--- START ---
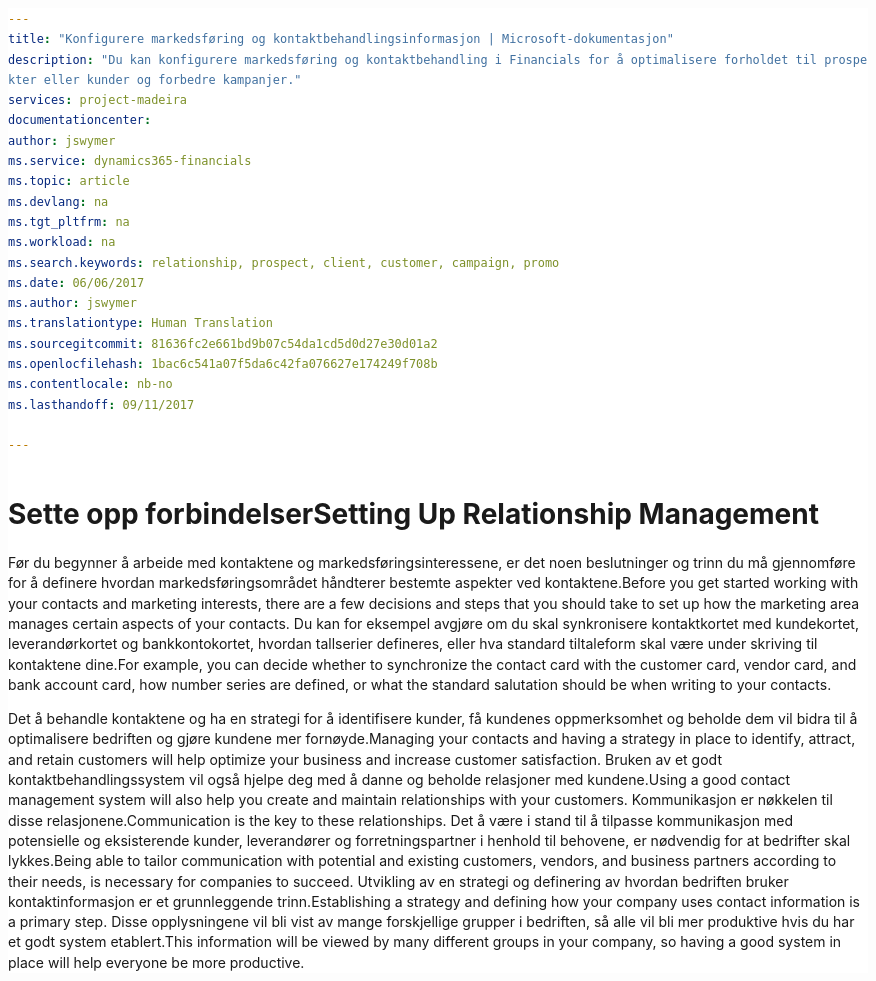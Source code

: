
 ```yaml
---
title: "Konfigurere markedsføring og kontaktbehandlingsinformasjon | Microsoft-dokumentasjon"
description: "Du kan konfigurere markedsføring og kontaktbehandling i Financials for å optimalisere forholdet til prospekter eller kunder og forbedre kampanjer."
services: project-madeira
documentationcenter: 
author: jswymer
ms.service: dynamics365-financials
ms.topic: article
ms.devlang: na
ms.tgt_pltfrm: na
ms.workload: na
ms.search.keywords: relationship, prospect, client, customer, campaign, promo
ms.date: 06/06/2017
ms.author: jswymer
ms.translationtype: Human Translation
ms.sourcegitcommit: 81636fc2e661bd9b07c54da1cd5d0d27e30d01a2
ms.openlocfilehash: 1bac6c541a07f5da6c42fa076627e174249f708b
ms.contentlocale: nb-no
ms.lasthandoff: 09/11/2017

---
```

# <a name="setting-up-relationship-management"></a><span data-ttu-id="755c9-103">Sette opp forbindelser</span><span class="sxs-lookup"><span data-stu-id="755c9-103">Setting Up Relationship Management</span></span>
<span data-ttu-id="755c9-104">Før du begynner å arbeide med kontaktene og markedsføringsinteressene, er det noen beslutninger og trinn du må gjennomføre for å definere hvordan markedsføringsområdet håndterer bestemte aspekter ved kontaktene.</span><span class="sxs-lookup"><span data-stu-id="755c9-104">Before you get started working with your contacts and marketing interests, there are a few decisions and steps that you should take to set up how the marketing area manages certain aspects of your contacts.</span></span> <span data-ttu-id="755c9-105">Du kan for eksempel avgjøre om du skal synkronisere kontaktkortet med kundekortet, leverandørkortet og bankkontokortet, hvordan tallserier defineres, eller hva standard tiltaleform skal være under skriving til kontaktene dine.</span><span class="sxs-lookup"><span data-stu-id="755c9-105">For example, you can decide whether to synchronize the contact card with the customer card, vendor card, and bank account card, how number series are defined, or what the standard salutation should be when writing to your contacts.</span></span>

<span data-ttu-id="755c9-106">Det å behandle kontaktene og ha en strategi for å identifisere kunder, få kundenes oppmerksomhet og beholde dem vil bidra til å optimalisere bedriften og gjøre kundene mer fornøyde.</span><span class="sxs-lookup"><span data-stu-id="755c9-106">Managing your contacts and having a strategy in place to identify, attract, and retain customers will help optimize your business and increase customer satisfaction.</span></span> <span data-ttu-id="755c9-107">Bruken av et godt kontaktbehandlingssystem vil også hjelpe deg med å danne og beholde relasjoner med kundene.</span><span class="sxs-lookup"><span data-stu-id="755c9-107">Using a good contact management system will also help you create and maintain relationships with your customers.</span></span> <span data-ttu-id="755c9-108">Kommunikasjon er nøkkelen til disse relasjonene.</span><span class="sxs-lookup"><span data-stu-id="755c9-108">Communication is the key to these relationships.</span></span> <span data-ttu-id="755c9-109">Det å være i stand til å tilpasse kommunikasjon med potensielle og eksisterende kunder, leverandører og forretningspartner i henhold til behovene, er nødvendig for at bedrifter skal lykkes.</span><span class="sxs-lookup"><span data-stu-id="755c9-109">Being able to tailor communication with potential and existing customers, vendors, and business partners according to their needs, is necessary for companies to succeed.</span></span> <span data-ttu-id="755c9-110">Utvikling av en strategi og definering av hvordan bedriften bruker kontaktinformasjon er et grunnleggende trinn.</span><span class="sxs-lookup"><span data-stu-id="755c9-110">Establishing a strategy and defining how your company uses contact information is a primary step.</span></span> <span data-ttu-id="755c9-111">Disse opplysningene vil bli vist av mange forskjellige grupper i bedriften, så alle vil bli mer produktive hvis du har et godt system etablert.</span><span class="sxs-lookup"><span data-stu-id="755c9-111">This information will be viewed by many different groups in your company, so having a good system in place will help everyone be more productive.</span></span>
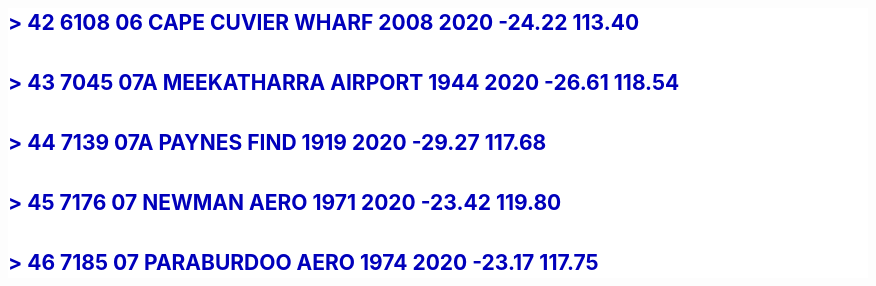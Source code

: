 ## </span><span style='color: #0000BB;'>&gt;</span><span> </span><span style='color: #0000BB;'>42</span><span>    </span><span style='color: #0000BB;'>6108</span><span>   </span><span style='color: #0000BB;'>06</span><span>                 </span><span style='color: #0000BB;'>CAPE</span><span> </span><span style='color: #0000BB;'>CUVIER</span><span> </span><span style='color: #0000BB;'>WHARF</span><span>  </span><span style='color: #0000BB;'>2008</span><span> </span><span style='color: #0000BB;'>2020</span><span> </span><span style='color: #0000BB;'>-24.22</span><span> </span><span style='color: #0000BB;'>113.40</span><span> 
## </span><span style='color: #0000BB;'>&gt;</span><span> </span><span style='color: #0000BB;'>43</span><span>    </span><span style='color: #0000BB;'>7045</span><span>  </span><span style='color: #0000BB;'>07A</span><span>               </span><span style='color: #0000BB;'>MEEKATHARRA</span><span> </span><span style='color: #0000BB;'>AIRPORT</span><span>  </span><span style='color: #0000BB;'>1944</span><span> </span><span style='color: #0000BB;'>2020</span><span> </span><span style='color: #0000BB;'>-26.61</span><span> </span><span style='color: #0000BB;'>118.54</span><span> 
## </span><span style='color: #0000BB;'>&gt;</span><span> </span><span style='color: #0000BB;'>44</span><span>    </span><span style='color: #0000BB;'>7139</span><span>  </span><span style='color: #0000BB;'>07A</span><span>                       </span><span style='color: #0000BB;'>PAYNES</span><span> </span><span style='color: #0000BB;'>FIND</span><span>  </span><span style='color: #0000BB;'>1919</span><span> </span><span style='color: #0000BB;'>2020</span><span> </span><span style='color: #0000BB;'>-29.27</span><span> </span><span style='color: #0000BB;'>117.68</span><span> 
## </span><span style='color: #0000BB;'>&gt;</span><span> </span><span style='color: #0000BB;'>45</span><span>    </span><span style='color: #0000BB;'>7176</span><span>   </span><span style='color: #0000BB;'>07</span><span>                       </span><span style='color: #0000BB;'>NEWMAN</span><span> </span><span style='color: #0000BB;'>AERO</span><span>  </span><span style='color: #0000BB;'>1971</span><span> </span><span style='color: #0000BB;'>2020</span><span> </span><span style='color: #0000BB;'>-23.42</span><span> </span><span style='color: #0000BB;'>119.80</span><span> 
## </span><span style='color: #0000BB;'>&gt;</span><span> </span><span style='color: #0000BB;'>46</span><span>    </span><span style='color: #0000BB;'>7185</span><span>   </span><span style='color: #0000BB;'>07</span><span>                   </span><span style='color: #0000BB;'>PARABURDOO</span><span> </span><span style='color: #0000BB;'>AERO</span><span>  </span><span style='color: #0000BB;'>1974</span><span> </span><span style='color: #0000BB;'>2020</span><span> </span><span style='color: #0000BB;'>-23.17</span><span> </span><span style='color: #0000BB;'>117.75</span><span>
--- END ---
All of the records should be output exactly as they stand, with pictures omitted.

**Written reply:**
Source code

:
 ```yaml
---
title: "Konfigurere markedsføring og kontaktbehandlingsinformasjon | Microsoft-dokumentasjon"
description: "Du kan konfigurere markedsføring og kontaktbehandling i Financials for å optimalisere forholdet til prospekter eller kunder og forbedre kampanjer."
services: project-madeira
documentationcenter: 
author: jswymer
ms.service: dynamics365-financials
ms.topic: article
ms.devlang: na
ms.tgt_pltfrm: na
ms.workload: na
ms.search.keywords: relationship, prospect, client, customer, campaign, promo
ms.date: 06/06/2017
ms.author: jswymer
ms.translationtype: Human Translation
ms.sourcegitcommit: 81636fc2e661bd9b07c54da1cd5d0d27e30d01a2
ms.openlocfilehash: 1bac6c541a07f5da6c42fa076627e174249f708b
ms.contentlocale: nb-no
ms.lasthandoff: 09/11/2017

---
```

# <a name="setting-up-relationship-management"></a><span data-ttu-id="755c9-103">Sette opp forbindelser</span><span class="sxs-lookup"><span data-stu-id="755c9-103">Setting Up Relationship Management</span></span>
<span data-ttu-id="755c9-104">Før du begynner å arbeide med kontaktene og markedsføringsinteressene, er det noen beslutninger og trinn du må gjennomføre for å definere hvordan markedsføringsområdet håndterer bestemte aspekter ved kontaktene.</span><span class="sxs-lookup"><span data-stu-id="755c9-104">Before you get started working with your contacts and marketing interests, there are a few decisions and steps that you should take to set up how the marketing area manages certain aspects of your contacts.</span></span> <span data-ttu-id="755c9-105">Du kan for eksempel avgjøre om du skal synkronisere kontaktkortet med kundekortet, leverandørkortet og bankkontokortet, hvordan tallserier defineres, eller hva standard tiltaleform skal være under skriving til kontaktene dine.</span><span class="sxs-lookup"><span data-stu-id="755c9-105">For example, you can decide whether to synchronize the contact card with the customer card, vendor card, and bank account card, how number series are defined, or what the standard salutation should be when writing to your contacts.</span></span>

<span data-ttu-id="755c9-106">Det å behandle kontaktene og ha en strategi for å identifisere kunder, få kundenes oppmerksomhet og beholde dem vil bidra til å optimalisere bedriften og gjøre kundene mer fornøyde.</span><span class="sxs-lookup"><span data-stu-id="755c9-106">Managing your contacts and having a strategy in place to identify, attract, and retain customers will help optimize your business and increase customer satisfaction.</span></span> <span data-ttu-id="755c9-107">Bruken av et godt kontaktbehandlingssystem vil også hjelpe deg med å danne og beholde relasjoner med kundene.</span><span class="sxs-lookup"><span data-stu-id="755c9-107">Using a good contact management system will also help you create and maintain relationships with your customers.</span></span> <span data-ttu-id="755c9-108">Kommunikasjon er nøkkelen til disse relasjonene.</span><span class="sxs-lookup"><span data-stu-id="755c9-108">Communication is the key to these relationships.</span></span> <span data-ttu-id="755c9-109">Det å være i stand til å tilpasse kommunikasjon med potensielle og eksisterende kunder, leverandører og forretningspartner i henhold til behovene, er nødvendig for at bedrifter skal lykkes.</span><span class="sxs-lookup"><span data-stu-id="755c9-109">Being able to tailor communication with potential and existing customers, vendors, and business partners according to their needs, is necessary for companies to succeed.</span></span> <span data-ttu-id="755c9-110">Utvikling av en strategi og definering av hvordan bedriften bruker kontaktinformasjon er et grunnleggende trinn.</span><span class="sxs-lookup"><span data-stu-id="755c9-110">Establishing a strategy and defining how your company uses contact information is a primary step.</span></span> <span data-ttu-id="755c9-111">Disse opplysningene vil bli vist av mange forskjellige grupper i bedriften, så alle vil bli mer produktive hvis du har et godt system etablert.</span><span class="sxs-lookup"><span data-stu-id="755c9-111">This information will be viewed by many different groups in your company, so having a good system in place will help everyone be more productive.</span></span>
Source code

: ## </span><span style='color: #0000BB;'>&gt;</span><span> </span><span style='color: #0000BB;'>42</span><span>    </span><span style='color: #0000BB;'>6108</span><span>   </span><span style='color: #0000BB;'>06</span><span>                 </span><span style='color: #0000BB;'>CAPE</span><span> </span><span style='color: #0000BB;'>CUVIER</span><span> </span><span style='color: #0000BB;'>WHARF</span><span>  </span><span style='color: #0000BB;'>2008</span><span> </span><span style='color: #0000BB;'>2020</span><span> </span><span style='color: #0000BB;'>-24.22</span><span> </span><span style='color: #0000BB;'>113.40</span><span> 
## </span><span style='color: #0000BB;'>&gt;</span><span> </span><span style='color: #0000BB;'>43</span><span>    </span><span style='color: #0000BB;'>7045</span><span>  </span><span style='color: #0000BB;'>07A</span><span>               </span><span style='color: #0000BB;'>MEEKATHARRA</span><span> </span><span style='color: #0000BB;'>AIRPORT</span><span>  </span><span style='color: #0000BB;'>1944</span><span> </span><span style='color: #0000BB;'>2020</span><span> </span><span style='color: #0000BB;'>-26.61</span><span> </span><span style='color: #0000BB;'>118.54</span><span> 
## </span><span style='color: #0000BB;'>&gt;</span><span> </span><span style='color: #0000BB;'>44</span><span>    </span><span style='color: #0000BB;'>7139</span><span>  </span><span style='color: #0000BB;'>07A</span><span>                       </span><span style='color: #0000BB;'>PAYNES</span><span> </span><span style='color: #0000BB;'>FIND</span><span>  </span><span style='color: #0000BB;'>1919</span><span> </span><span style='color: #0000BB;'>2020</span><span> </span><span style='color: #0000BB;'>-29.27</span><span> </span><span style='color: #0000BB;'>117.68</span><span> 
## </span><span style='color: #0000BB;'>&gt;</span><span> </span><span style='color: #0000BB;'>45</span><span>    </span><span style='color: #0000BB;'>7176</span><span>   </span><span style='color: #0000BB;'>07</span><span>                       </span><span style='color: #0000BB;'>NEWMAN</span><span> </span><span style='color: #0000BB;'>AERO</span><span>  </span><span style='color: #0000BB;'>1971</span><span> </span><span style='color: #0000BB;'>2020</span><span> </span><span style='color: #0000BB;'>-23.42</span><span> </span><span style='color: #0000BB;'>119.80</span><span> 
## </span><span style='color: #0000BB;'>&gt;</span><span> </span><span style='color: #0000BB;'>46</span><span>    </span><span style='color: #0000BB;'>7185</span><span>   </span><span style='color: #0000BB;'>07</span><span>                   </span><span style='color: #0000BB;'>PARABURDOO</span><span> </span><span style='color: #0000BB;'>AERO</span><span>  </span><span style='color: #0000BB;'>1974</span><span> </span><span style='color: #0000BB;'>2020</span><span> </span><span style='color: #0000BB;'>-23.17</span><span> </span><span style='color: #0000BB;'>117.75</span><span>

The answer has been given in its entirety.